Drop the pictures; give again exactly the lines from the one holding "##### 2. 使用链表的存储管理" through the end of the data.

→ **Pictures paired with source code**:
------------------------------------
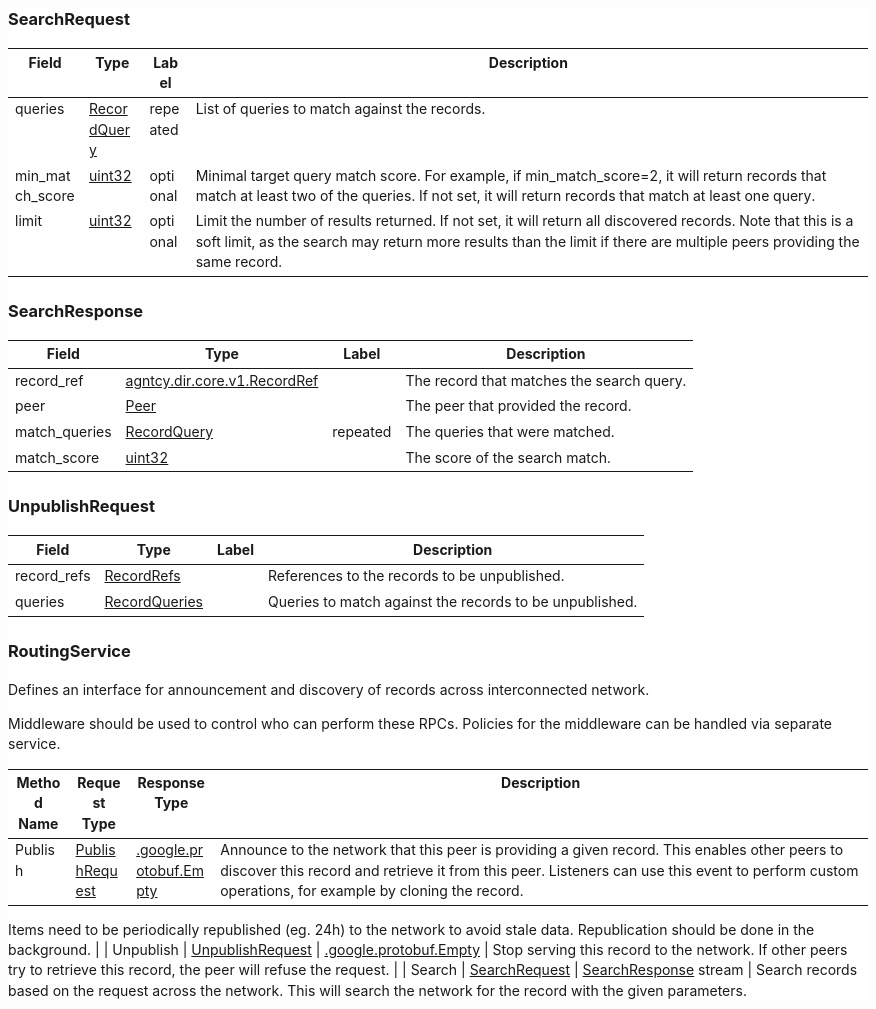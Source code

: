 ### SearchRequest

| Field | Type | Label | Description |
| ----- | ---- | ----- | ----------- |
| queries | [RecordQuery](#agntcy-dir-routing-v1-RecordQuery) | repeated | List of queries to match against the records. |
| min_match_score | [uint32](#uint32) | optional | Minimal target query match score. For example, if min_match_score=2, it will return records that match at least two of the queries. If not set, it will return records that match at least one query. |
| limit | [uint32](#uint32) | optional | Limit the number of results returned. If not set, it will return all discovered records. Note that this is a soft limit, as the search may return more results than the limit if there are multiple peers providing the same record. |

<a name="agntcy-dir-routing-v1-SearchResponse"></a>

### SearchResponse

| Field | Type | Label | Description |
| ----- | ---- | ----- | ----------- |
| record_ref | [agntcy.dir.core.v1.RecordRef](dir-core-v1-api.md#agntcy-dir-core-v1-RecordRef) |  | The record that matches the search query. |
| peer | [Peer](#agntcy-dir-routing-v1-Peer) |  | The peer that provided the record. |
| match_queries | [RecordQuery](#agntcy-dir-routing-v1-RecordQuery) | repeated | The queries that were matched. |
| match_score | [uint32](#uint32) |  | The score of the search match. |

<a name="agntcy-dir-routing-v1-UnpublishRequest"></a>

### UnpublishRequest

| Field | Type | Label | Description |
| ----- | ---- | ----- | ----------- |
| record_refs | [RecordRefs](#agntcy-dir-routing-v1-RecordRefs) |  | References to the records to be unpublished. |
| queries | [RecordQueries](#agntcy-dir-routing-v1-RecordQueries) |  | Queries to match against the records to be unpublished. |

<a name="agntcy-dir-routing-v1-RoutingService"></a>

### RoutingService
Defines an interface for announcement and discovery
of records across interconnected network.

Middleware should be used to control who can perform these RPCs.
Policies for the middleware can be handled via separate service.

| Method Name | Request Type | Response Type | Description |
| ----------- | ------------ | ------------- | ------------|
| Publish | [PublishRequest](#agntcy-dir-routing-v1-PublishRequest) | [.google.protobuf.Empty](#google-protobuf-Empty) | Announce to the network that this peer is providing a given record. This enables other peers to discover this record and retrieve it from this peer. Listeners can use this event to perform custom operations, for example by cloning the record.

Items need to be periodically republished (eg. 24h) to the network to avoid stale data. Republication should be done in the background. |
| Unpublish | [UnpublishRequest](#agntcy-dir-routing-v1-UnpublishRequest) | [.google.protobuf.Empty](#google-protobuf-Empty) | Stop serving this record to the network. If other peers try to retrieve this record, the peer will refuse the request. |
| Search | [SearchRequest](#agntcy-dir-routing-v1-SearchRequest) | [SearchResponse](#agntcy-dir-routing-v1-SearchResponse) stream | Search records based on the request across the network. This will search the network for the record with the given parameters.
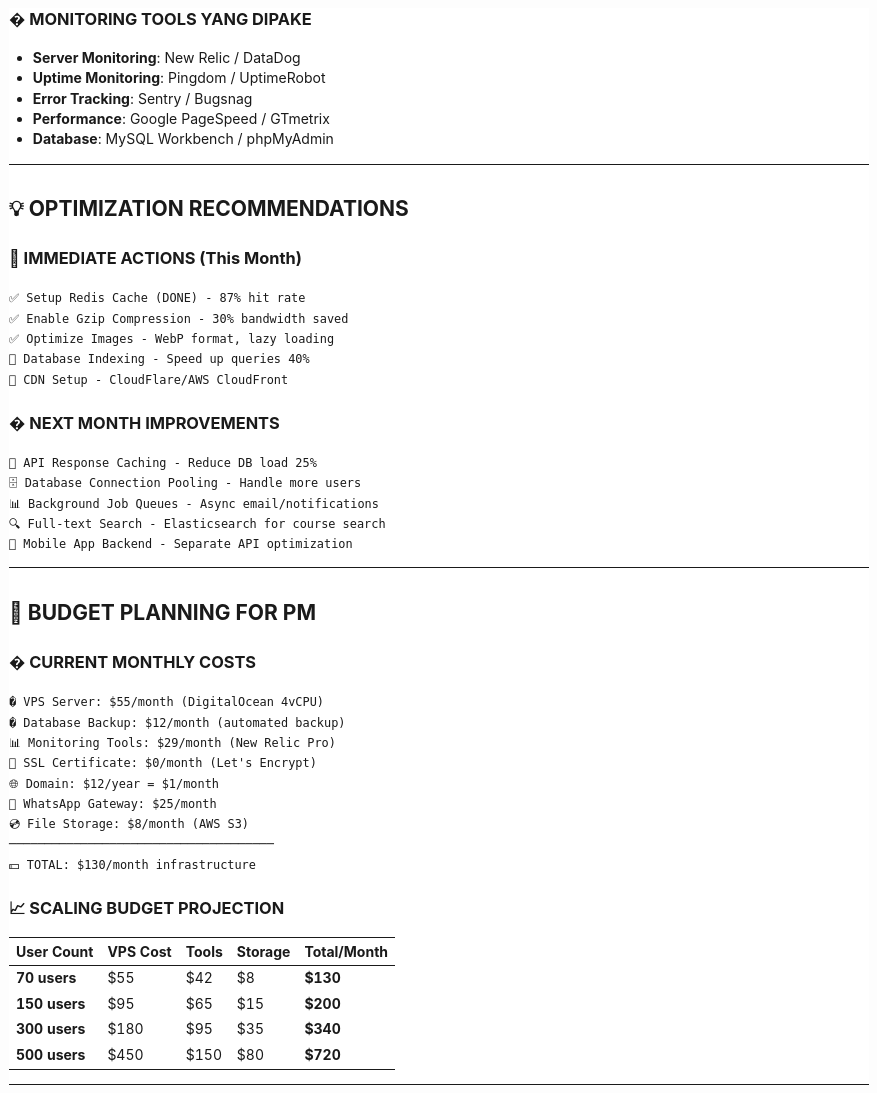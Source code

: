 ### **� MONITORING TOOLS YANG DIPAKE**
- **Server Monitoring**: New Relic / DataDog
- **Uptime Monitoring**: Pingdom / UptimeRobot  
- **Error Tracking**: Sentry / Bugsnag
- **Performance**: Google PageSpeed / GTmetrix
- **Database**: MySQL Workbench / phpMyAdmin

---

## 💡 **OPTIMIZATION RECOMMENDATIONS**

### **🎯 IMMEDIATE ACTIONS (This Month)**
```
✅ Setup Redis Cache (DONE) - 87% hit rate
✅ Enable Gzip Compression - 30% bandwidth saved
✅ Optimize Images - WebP format, lazy loading
🔄 Database Indexing - Speed up queries 40%
🔄 CDN Setup - CloudFlare/AWS CloudFront
```

### **� NEXT MONTH IMPROVEMENTS**
```
📱 API Response Caching - Reduce DB load 25%
🗄️ Database Connection Pooling - Handle more users
📊 Background Job Queues - Async email/notifications  
🔍 Full-text Search - Elasticsearch for course search
📱 Mobile App Backend - Separate API optimization
```

---

## 🎯 **BUDGET PLANNING FOR PM**

### **� CURRENT MONTHLY COSTS**
```
�️ VPS Server: $55/month (DigitalOcean 4vCPU)
�️ Database Backup: $12/month (automated backup)
📊 Monitoring Tools: $29/month (New Relic Pro)
🔐 SSL Certificate: $0/month (Let's Encrypt)
🌐 Domain: $12/year = $1/month
📱 WhatsApp Gateway: $25/month
💿 File Storage: $8/month (AWS S3)
─────────────────────────────────────
💵 TOTAL: $130/month infrastructure
```

### **📈 SCALING BUDGET PROJECTION**
| User Count | VPS Cost | Tools | Storage | Total/Month |
|------------|----------|-------|---------|-------------|
| **70 users** | $55 | $42 | $8 | **$130** |
| **150 users** | $95 | $65 | $15 | **$200** |
| **300 users** | $180 | $95 | $35 | **$340** |
| **500 users** | $450 | $150 | $80 | **$720** |

---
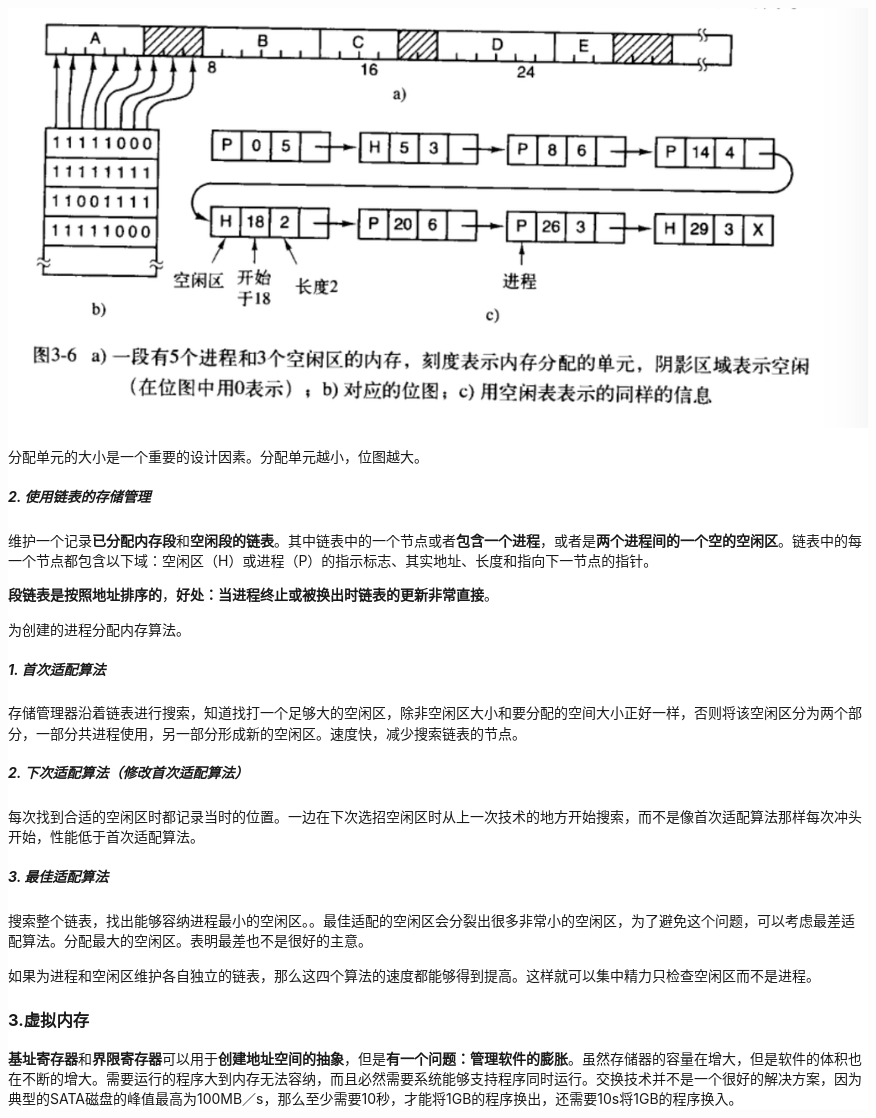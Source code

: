 ![](../img/os-mem-idle1.png)

分配单元的大小是一个重要的设计因素。分配单元越小，位图越大。



##### 2. 使用链表的存储管理

维护一个记录**已分配内存段**和**空闲段的链表**。其中链表中的一个节点或者**包含一个进程**，或者是**两个进程间的一个空的空闲区**。链表中的每一个节点都包含以下域：空闲区（H）或进程（P）的指示标志、其实地址、长度和指向下一节点的指针。

**段链表是按照地址排序的**，**好处：当进程终止或被换出时链表的更新非常直接**。

为创建的进程分配内存算法。

##### 1. 首次适配算法

存储管理器沿着链表进行搜索，知道找打一个足够大的空闲区，除非空闲区大小和要分配的空间大小正好一样，否则将该空闲区分为两个部分，一部分共进程使用，另一部分形成新的空闲区。速度快，减少搜索链表的节点。

##### 2. 下次适配算法（修改首次适配算法）

每次找到合适的空闲区时都记录当时的位置。一边在下次选招空闲区时从上一次技术的地方开始搜索，而不是像首次适配算法那样每次冲头开始，性能低于首次适配算法。

##### 3. 最佳适配算法

搜索整个链表，找出能够容纳进程最小的空闲区。。最佳适配的空闲区会分裂出很多非常小的空闲区，为了避免这个问题，可以考虑最差适配算法。分配最大的空闲区。表明最差也不是很好的主意。



如果为进程和空闲区维护各自独立的链表，那么这四个算法的速度都能够得到提高。这样就可以集中精力只检查空闲区而不是进程。

### 3.虚拟内存

**基址寄存器**和**界限寄存器**可以用于**创建地址空间的抽象**，但是**有一个问题：管理软件的膨胀**。虽然存储器的容量在增大，但是软件的体积也在不断的增大。需要运行的程序大到内存无法容纳，而且必然需要系统能够支持程序同时运行。交换技术并不是一个很好的解决方案，因为典型的SATA磁盘的峰值最高为100MB／s，那么至少需要10秒，才能将1GB的程序换出，还需要10s将1GB的程序换入。

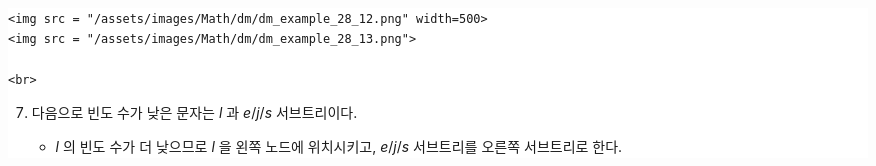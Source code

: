     <img src = "/assets/images/Math/dm/dm_example_28_12.png" width=500>
    <img src = "/assets/images/Math/dm/dm_example_28_13.png">

    <br>

7. 다음으로 빈도 수가 낮은 문자는 $l$ 과 $e/j/s$ 서브트리이다.

    - $l$ 의 빈도 수가 더 낮으므로 $l$ 을 왼쪽 노드에 위치시키고, $e/j/s$ 서브트리를 오른쪽 서브트리로 한다.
------------------------------------
→ **Response to the exercise**:
##### 2. 使用链表的存储管理

维护一个记录**已分配内存段**和**空闲段的链表**。其中链表中的一个节点或者**包含一个进程**，或者是**两个进程间的一个空的空闲区**。链表中的每一个节点都包含以下域：空闲区（H）或进程（P）的指示标志、其实地址、长度和指向下一节点的指针。

**段链表是按照地址排序的**，**好处：当进程终止或被换出时链表的更新非常直接**。

为创建的进程分配内存算法。

##### 1. 首次适配算法

存储管理器沿着链表进行搜索，知道找打一个足够大的空闲区，除非空闲区大小和要分配的空间大小正好一样，否则将该空闲区分为两个部分，一部分共进程使用，另一部分形成新的空闲区。速度快，减少搜索链表的节点。

##### 2. 下次适配算法（修改首次适配算法）

每次找到合适的空闲区时都记录当时的位置。一边在下次选招空闲区时从上一次技术的地方开始搜索，而不是像首次适配算法那样每次冲头开始，性能低于首次适配算法。

##### 3. 最佳适配算法

搜索整个链表，找出能够容纳进程最小的空闲区。。最佳适配的空闲区会分裂出很多非常小的空闲区，为了避免这个问题，可以考虑最差适配算法。分配最大的空闲区。表明最差也不是很好的主意。



如果为进程和空闲区维护各自独立的链表，那么这四个算法的速度都能够得到提高。这样就可以集中精力只检查空闲区而不是进程。

### 3.虚拟内存

**基址寄存器**和**界限寄存器**可以用于**创建地址空间的抽象**，但是**有一个问题：管理软件的膨胀**。虽然存储器的容量在增大，但是软件的体积也在不断的增大。需要运行的程序大到内存无法容纳，而且必然需要系统能够支持程序同时运行。交换技术并不是一个很好的解决方案，因为典型的SATA磁盘的峰值最高为100MB／s，那么至少需要10秒，才能将1GB的程序换出，还需要10s将1GB的程序换入。

Source code

:     <img src = "/assets/images/Math/dm/dm_example_28_12.png" width=500>
    <img src = "/assets/images/Math/dm/dm_example_28_13.png">

    <br>

7. 다음으로 빈도 수가 낮은 문자는 $l$ 과 $e/j/s$ 서브트리이다.

    - $l$ 의 빈도 수가 더 낮으므로 $l$ 을 왼쪽 노드에 위치시키고, $e/j/s$ 서브트리를 오른쪽 서브트리로 한다.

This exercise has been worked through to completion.